### Task requirements
All lines in the data that hold the word "podem" need copying.

### Extracted information
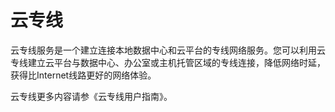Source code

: # 云专线<a name="zh-cn_topic_0049500912"></a>

云专线服务是一个建立连接本地数据中心和云平台的专线网络服务。您可以利用云专线建立云平台与数据中心、办公室或主机托管区域的专线连接，降低网络时延，获得比Internet线路更好的网络体验。

云专线更多内容请参《云专线用户指南》。

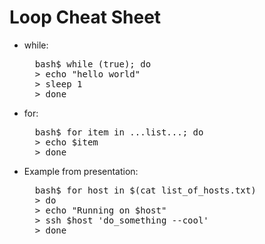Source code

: # Loop Cheat Sheet #

* while:
  <pre>
    bash$ while (true); do
    > echo "hello world"
    > sleep 1
    > done
  </pre>
* for:
  <pre>
    bash$ for item in ...list...; do
    > echo $item
    > done
  </pre>

* Example from presentation:
  <pre>
    bash$ for host in $(cat list_of_hosts.txt)
    > do
    > echo "Running on $host"
    > ssh $host 'do_something --cool'
    > done
  </pre>

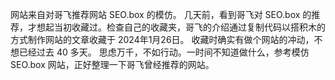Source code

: 网站来自对哥飞推荐网站 SEO.box 的模仿。
几天前，看到哥飞对 SEO.box 的推荐，才想起当初收藏过。检查自己的收藏夹，哥飞的介绍通过复制代码以搭积木的方式制作网站的文章收藏于 2024年1月26日。
收藏时确实有做个网站的冲动，不想已经过去 40 多天。 思虑万千，不如行动。一时间不知道做什么，参考模仿 SEO.box 网站，正好整理一下哥飞曾经推荐的网站。
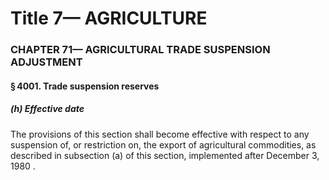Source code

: 
# Title 7— AGRICULTURE
### CHAPTER 71— AGRICULTURAL TRADE SUSPENSION ADJUSTMENT
#### § 4001. Trade suspension reserves
##### (h) Effective date

The provisions of this section shall become effective with respect to any suspension of, or restriction on, the export of agricultural commodities, as described in subsection (a) of this section, implemented after December 3, 1980 .
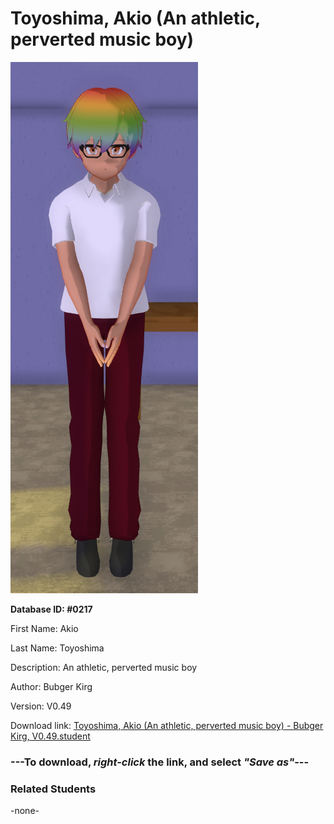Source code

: # Toyoshima, Akio (An athletic, perverted music boy)

<img src="../../Files/Images/Toyoshima, Akio (An athletic, perverted music boy).png" title="Toyoshima, Akio (An athletic, perverted music boy) - Bubger Kirg, V0.49">

**Database ID: #0217**

First Name: Akio

Last Name: Toyoshima

Description: An athletic, perverted music boy

Author: Bubger Kirg

Version: V0.49

Download link: <a href="https://raw.githubusercontent.com/Arbiter1223/Daigaku-Gurashi-Custom-Students/master/Files/Student%20Files/Toyoshima%2C%20Akio%20(An%20athletic%2C%20perverted%20music%20boy)%20-%20Bubger%20Kirg%2C%20V0.49.student">Toyoshima, Akio (An athletic, perverted music boy) - Bubger Kirg, V0.49.student</a>

### ---**To download, _right-click_ the link, and select _"Save as"_**---

### Related Students

-none-

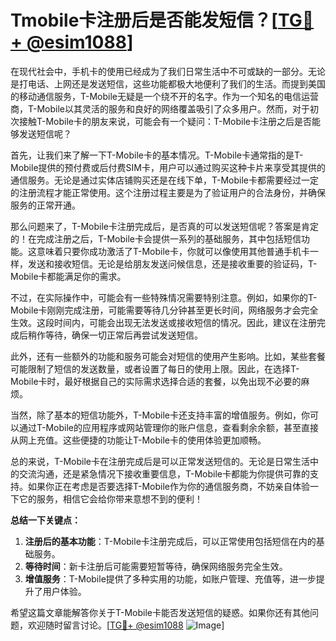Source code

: # Tmobile卡注册后是否能发短信？[[TG💪+ @esim1088](https://t.me/s/esim1088)]

在现代社会中，手机卡的使用已经成为了我们日常生活中不可或缺的一部分。无论是打电话、上网还是发送短信，这些功能都极大地便利了我们的生活。而提到美国的移动通信服务，T-Mobile无疑是一个绕不开的名字。作为一个知名的电信运营商，T-Mobile以其灵活的服务和良好的网络覆盖吸引了众多用户。然而，对于初次接触T-Mobile卡的朋友来说，可能会有一个疑问：T-Mobile卡注册之后是否能够发送短信呢？

首先，让我们来了解一下T-Mobile卡的基本情况。T-Mobile卡通常指的是T-Mobile提供的预付费或后付费SIM卡，用户可以通过购买这种卡片来享受其提供的通信服务。无论是通过实体店铺购买还是在线下单，T-Mobile卡都需要经过一定的注册流程才能正常使用。这个注册过程主要是为了验证用户的合法身份，并确保服务的正常开通。

那么问题来了，T-Mobile卡注册完成后，是否真的可以发送短信呢？答案是肯定的！在完成注册之后，T-Mobile卡会提供一系列的基础服务，其中包括短信功能。这意味着只要你成功激活了T-Mobile卡，你就可以像使用其他普通手机卡一样，发送和接收短信。无论是给朋友发送问候信息，还是接收重要的验证码，T-Mobile卡都能满足你的需求。

不过，在实际操作中，可能会有一些特殊情况需要特别注意。例如，如果你的T-Mobile卡刚刚完成注册，可能需要等待几分钟甚至更长时间，网络服务才会完全生效。这段时间内，可能会出现无法发送或接收短信的情况。因此，建议在注册完成后稍作等待，确保一切正常后再尝试发送短信。

此外，还有一些额外的功能和服务可能会对短信的使用产生影响。比如，某些套餐可能限制了短信的发送数量，或者设置了每日的使用上限。因此，在选择T-Mobile卡时，最好根据自己的实际需求选择合适的套餐，以免出现不必要的麻烦。

当然，除了基本的短信功能外，T-Mobile卡还支持丰富的增值服务。例如，你可以通过T-Mobile的应用程序或网站管理你的账户信息，查看剩余余额，甚至直接从网上充值。这些便捷的功能让T-Mobile卡的使用体验更加顺畅。

总的来说，T-Mobile卡在注册完成后是可以正常发送短信的。无论是日常生活中的交流沟通，还是紧急情况下接收重要信息，T-Mobile卡都能为你提供可靠的支持。如果你正在考虑是否要选择T-Mobile作为你的通信服务商，不妨亲自体验一下它的服务，相信它会给你带来意想不到的便利！

**总结一下关键点：**

1. **注册后的基本功能**：T-Mobile卡注册完成后，可以正常使用包括短信在内的基础服务。
2. **等待时间**：新卡注册后可能需要短暂等待，确保网络服务完全生效。
3. **增值服务**：T-Mobile提供了多种实用的功能，如账户管理、充值等，进一步提升了用户体验。

希望这篇文章能解答你关于T-Mobile卡能否发送短信的疑惑。如果你还有其他问题，欢迎随时留言讨论。[[TG💪+ @esim1088](https://t.me/s/esim1088) ![Image](https://i.postimg.cc/4NQfJmqS/Snipaste-2025-05-13-00-14-12.png)]
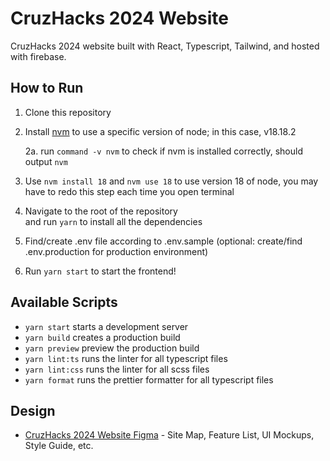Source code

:# CruzHacks 2024 Website

CruzHacks 2024 website built with React, Typescript, Tailwind, and hosted with firebase.

## How to Run

1. Clone this repository
2. Install [nvm](https://github.com/nvm-sh/nvm) to use a specific version of node; in this case, v18.18.2
    
   2a. run `command -v nvm` to check if nvm is installed correctly, should output `nvm` 
3. Use `nvm install 18` and `nvm use 18` to 
   use version 18 of node, you may have to redo this step each time you open terminal 
4. Navigate to the root of the repository   
   and run `yarn` to install all the dependencies
5. Find/create .env file according to .env.sample (optional: create/find
   .env.production for production environment)
5. Run `yarn start` to start the frontend!

## Available Scripts

- `yarn start` starts a development server
- `yarn build` creates a production build
- `yarn preview` preview the production build
- `yarn lint:ts` runs the linter for all typescript files
- `yarn lint:css` runs the linter for all scss files
- `yarn format` runs the prettier formatter for all typescript files

## Design

- [CruzHacks 2024 Website Figma](https://www.figma.com/file/IXAajiFoWwcPU70DFs6hRt/2024-Website?type=design&node-id=2%3A2208&mode=design&t=JUGVyFxn8iTvM5LQ-1](https://www.figma.com/file/IXAajiFoWwcPU70DFs6hRt/2024-Website?type=design&t=JUGVyFxn8iTvM5LQ-6)https://www.figma.com/file/IXAajiFoWwcPU70DFs6hRt/2024-Website?type=design&t=JUGVyFxn8iTvM5LQ-6) - Site Map, Feature List, UI Mockups, Style Guide, etc.
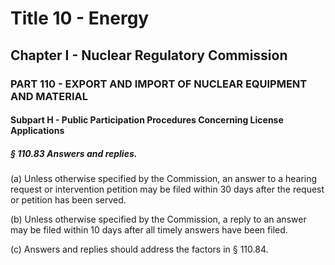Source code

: 
# Title 10 - Energy
## Chapter I - Nuclear Regulatory Commission
### PART 110 - EXPORT AND IMPORT OF NUCLEAR EQUIPMENT AND MATERIAL
#### Subpart H - Public Participation Procedures Concerning License Applications
##### § 110.83 Answers and replies.

(a) Unless otherwise specified by the Commission, an answer to a hearing request or intervention petition may be filed within 30 days after the request or petition has been served.

(b) Unless otherwise specified by the Commission, a reply to an answer may be filed within 10 days after all timely answers have been filed.

(c) Answers and replies should address the factors in § 110.84.
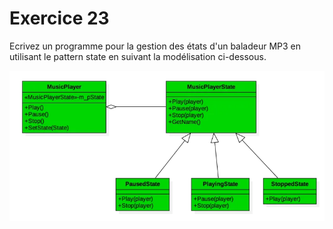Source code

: # Exercice 23

Ecrivez un programme pour la gestion des états d'un baladeur MP3 en utilisant le pattern state en suivant la modélisation ci-dessous.

![Pattern State](pattern_state.png)
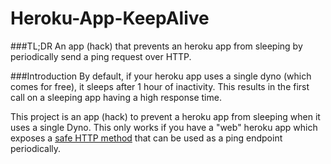 Heroku-App-KeepAlive
====================

###TL;DR
An app (hack) that prevents an heroku app from sleeping by periodically send a ping request over HTTP.

###Introduction
By default, if your heroku app uses a single dyno (which comes for free), it sleeps after 1 hour of inactivity. This
results in the first call on a sleeping app having a high response time.

This project is an app (hack) to prevent a heroku app from sleeping when it uses a single Dyno. This
only works if you have a "web" heroku app which exposes a [safe HTTP method](http://www.w3.org/Protocols/rfc2616/rfc2616-sec9.html)
that can be used as a ping endpoint periodically.

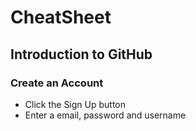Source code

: # CheatSheet

## Introduction to GitHub
### Create an Account
- Click the Sign Up button
- Enter a email, password and username

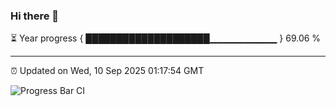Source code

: ### Hi there 👋

⏳ Year progress { ████████████████████▁▁▁▁▁▁▁▁▁▁ } 69.06 %

---

⏰ Updated on Wed, 10 Sep 2025 01:17:54 GMT

![Progress Bar CI](https://github.com/JuvenileQ/Progress-Bar-CI/workflows/main/badge.svg)
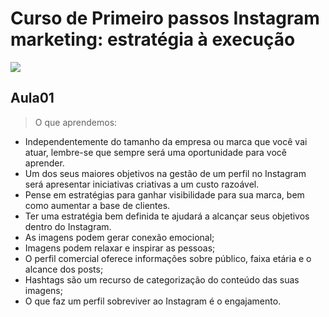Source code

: # Curso de Primeiro passos Instagram marketing: estratégia à execução

![](https://alura.com.br/assets/api/share/curso-instagram-marketing-estrategias.png)

## Aula01
> O que aprendemos:
- Independentemente do tamanho da empresa ou marca que você vai atuar, lembre-se que sempre será uma oportunidade para você aprender.
- Um dos seus maiores objetivos na gestão de um perfil no Instagram será apresentar iniciativas criativas a um custo razoável.
- Pense em estratégias para ganhar visibilidade para sua marca, bem como aumentar a base de clientes.
- Ter uma estratégia bem definida te ajudará a alcançar seus objetivos dentro do Instagram.
- As imagens podem gerar conexão emocional;
- Imagens podem relaxar e inspirar as pessoas;
- O perfil comercial oferece informações sobre público, faixa etária e o alcance dos posts;
- Hashtags são um recurso de categorização do conteúdo das suas imagens;
- O que faz um perfil sobreviver ao Instagram é o engajamento.

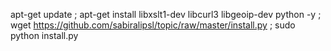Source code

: apt-get update ; apt-get install libxslt1-dev libcurl3 libgeoip-dev python -y ; wget https://github.com/sabiralipsl/topic/raw/master/install.py ; sudo python install.py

### Task solution
- As imagens podem gerar conexão emocional;
- Imagens podem relaxar e inspirar as pessoas;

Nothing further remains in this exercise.